Когда похищенная мантия слетела сверху и пала на землю, старец сказал иноку: «Видишь ли, безумный, что сделали бесы с твоей мантией? Ведь точно так же они хотели поступить и с тобой, и ты бы предал им окаянную свою душу». Затем он снова взял его в монастырь, заставил служить в пекарне и поварне и участвовать в прочих службах монастырских, и этим, смирив его помыслы, спас его (112, 363-365).

***

Однажды, когда авва Исаакий сидел после полуночного песнопения, по обычаю потушив свечу, вдруг в пещере его засиял свет, как от солнца, так что смотреть было невозможно. И пришли к нему два прекрасных юноши с лицами блестящими, как солнце, и сказали: «Исаакий! Мы ангелы, и вот идет к тебе Христос: пойди и поклонись Ему». Он же не понял бесовского наваждения... и, даже не перекрестившись, поклонился, как Христу, бесовскому действию. Тогда бесы подняли радостный крик: «Ну, Исаакий, теперь ты уже наш!» Они ввели его в келейку, посадили и сами стали садиться с ним рядом. И вся келья и улица в пещере наполнились бесами. И сказал тот, что назывался Христом: «Возьмите сопели, бубны и гусли и играйте: Исаакий нам попляшет». И ударили они в сопели, бубны и гусли и начали играть Исаакием. Наконец, измучив, оставили его еле живого и ушли, насмеявшись над ним.

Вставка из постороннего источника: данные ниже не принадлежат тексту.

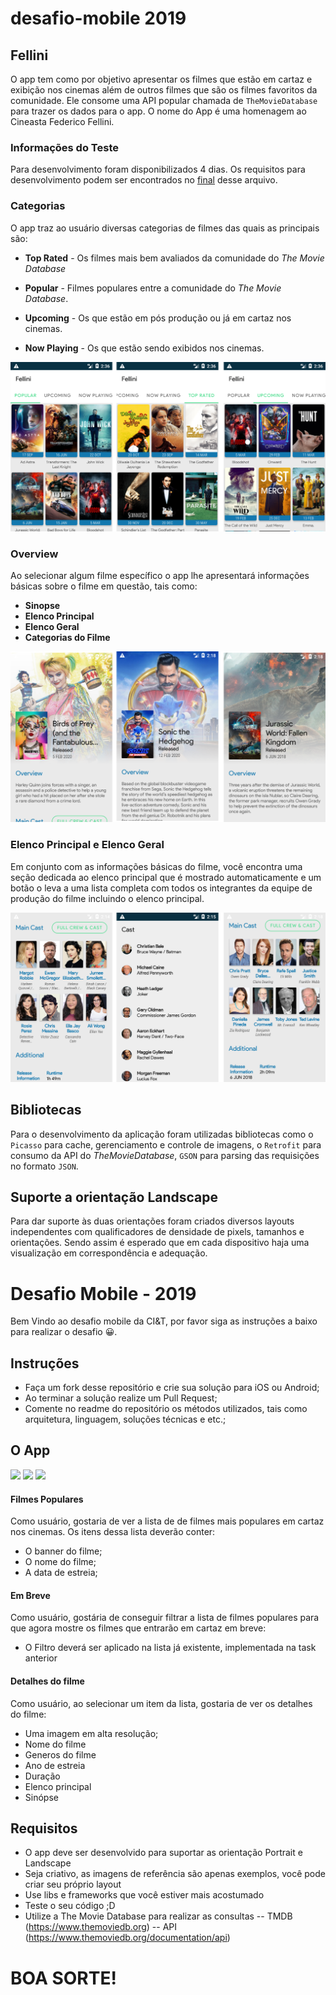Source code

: # desafio-mobile 2019

## Fellini 
O app tem como por objetivo apresentar os filmes que estão em cartaz e exibição nos cinemas além de outros filmes que são os filmes favoritos da comunidade. Ele consome uma API popular chamada de `TheMovieDatabase` para trazer os dados para o app. O nome do App é uma homenagem ao Cineasta Federico Fellini.  

### Informações do Teste 
Para desenvolvimento foram disponibilizados 4 dias. Os requisitos para desenvolvimento podem ser encontrados no [final](https://github.com/eduardowgmendes/desafio-mobile#instru%C3%A7%C3%B5es) desse arquivo.     


### Categorias 
O app traz ao usuário diversas categorias de filmes das quais as principais são:  

* **Top Rated** - Os filmes mais bem avaliados da comunidade do *The Movie Database* 

* **Popular** - Filmes populares entre a comunidade do *The Movie Database*.

* **Upcoming** - Os que estão em pós produção ou já em cartaz nos cinemas.

* **Now Playing** - Os que estão sendo exibidos nos cinemas.

![Categories](https://raw.githubusercontent.com/eduardowgmendes/desafio-mobile/master/screenshots/final-screenshots/main-comp-ii.png)

### Overview 
Ao selecionar algum filme específico o app lhe apresentará informações básicas sobre o filme em questão, tais como: 

* **Sinopse**
* **Elenco Principal**
* **Elenco Geral**
* **Categorias do Filme** 

![App Screens](https://raw.githubusercontent.com/eduardowgmendes/desafio-mobile/master/screenshots/final-screenshots/main-comp-iii.png) 

### Elenco Principal e Elenco Geral
Em conjunto com as informações básicas do filme, você encontra uma seção dedicada ao elenco principal que é mostrado automaticamente e um botão o leva a uma lista completa com todos os integrantes da equipe de produção do filme incluindo o elenco principal. 

![Movie Contents](https://raw.githubusercontent.com/eduardowgmendes/desafio-mobile/master/screenshots/final-screenshots/main-comp-iv.png)

  
## Bibliotecas 
Para o desenvolvimento da aplicação foram utilizadas bibliotecas como o `Picasso` para cache, gerenciamento e controle de imagens, o `Retrofit` para consumo da API do *TheMovieDatabase*, `GSON` para parsing das requisições no formato `JSON`.   
  
## Suporte a orientação Landscape
Para dar suporte às duas orientações foram criados diversos layouts independentes com qualificadores de densidade de pixels, tamanhos e orientações. 
Sendo assim é esperado que em cada dispositivo haja uma visualização em correspondência e adequação. 

# Desafio Mobile - 2019

Bem Vindo ao desafio mobile da CI&T, por favor siga as instruções a baixo para realizar o desafio 😀.

## Instruções

- Faça um fork desse repositório e crie sua solução para iOS ou Android;
- Ao terminar a solução realize um Pull Request;
- Comente no readme do repositório os métodos utilizados, tais como arquitetura, linguagem, soluções técnicas e etc.;

## O App

<img src="screenshots/ss01.png?raw=true" width="250"> <img src="screenshots/ss02.png?raw=true" width="250"> <img src="screenshots/ss03.png?raw=true" width="250">

#### Filmes Populares

Como usuário, gostaria de ver a lista de de filmes mais populares em cartaz nos cinemas. Os itens dessa lista deverão conter:
 - O banner do filme;
 - O nome do filme;
 - A data de estreia;

#### Em Breve

Como usuário, gostária de conseguir filtrar a lista de filmes populares para que agora mostre os filmes que entrarão em cartaz em breve:
 - O Filtro deverá ser aplicado na lista já existente, implementada na task anterior

#### Detalhes do filme

Como usuário, ao selecionar um item da lista, gostaria de ver os detalhes do filme:
 - Uma imagem em alta resolução;
 - Nome do filme
 - Generos do filme
 - Ano de estreia
 - Duração
 - Elenco principal 
 - Sinópse
 
## Requisitos
 - O app deve ser desenvolvido para suportar as orientação Portrait e Landscape
 - Seja criativo, as imagens de referência são apenas exemplos, você pode criar seu próprio layout
 - Use libs e frameworks que você estiver mais acostumado
 - Teste o seu código ;D
 - Utilize a The Movie Database para realizar as consultas 
 -- TMDB (https://www.themoviedb.org)
 -- API (https://www.themoviedb.org/documentation/api)
 
# BOA SORTE!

Наступил рассвет, и когда Антоний, принеся ему хлеб, по обычаю, подошел к окошечку и сказал: «Господи, благослови, отец Исаакий!» Но ответа не было. «Скончался уже», — подумал Антоний и поехал в монастырь за Феодосией и братией. Откопали загороженный вход, вошли и взяли Исаакия, думая, что он умер. Но когда вынесли его и положили перед пещерой, то увидели, что он жив. Тогда игумен Феодосий сказал: «Это, должно быть, от бесовского действия». Его положили на постели, и Антоний стал служить ему... Вскоре, однако, Антоний был вынужден удалиться в Чернигов. Тогда Феодосий пошел с братией, взял Исаакия и, положив у себя в келье, стал служить ему. Он был так расслаблен телом, что не мог повернуться ни на один бок. Феодосии же сам своими руками обмывал и убирал его. И так делал он целых два года. Чудно и дивно! Два года лежал этот больной, ни воды не пил, никакой пищи, ни хлеба, ни зелени не ел, языком не промолвил; нем и глух лежал два года! Феодосий же просил за него Бога и читал над ним молитвы день и ночь, пока, наконец, на третий год больной проговорил, стал слышать и на ноги становиться, и ходить, как ребенок. И не подумал он, чтобы пойти в церковь; стали его насильно водить и так мало-помалу приучили. Потом научился он ходить на трапезу. Его сажали отдельно от прочей братии и клали перед ним хлеб, но он не брал, если ему не вкладывали в руку. И сказал Феодосий: «Положите перед ним хлеб, а в руку не вкладывайте: пусть сам ест». Он же целую неделю не ел, а потом понемногу огляделся, стал вкушать хлеб и так выучился есть. Так избавил его преподобный Феодосий от козней диавола.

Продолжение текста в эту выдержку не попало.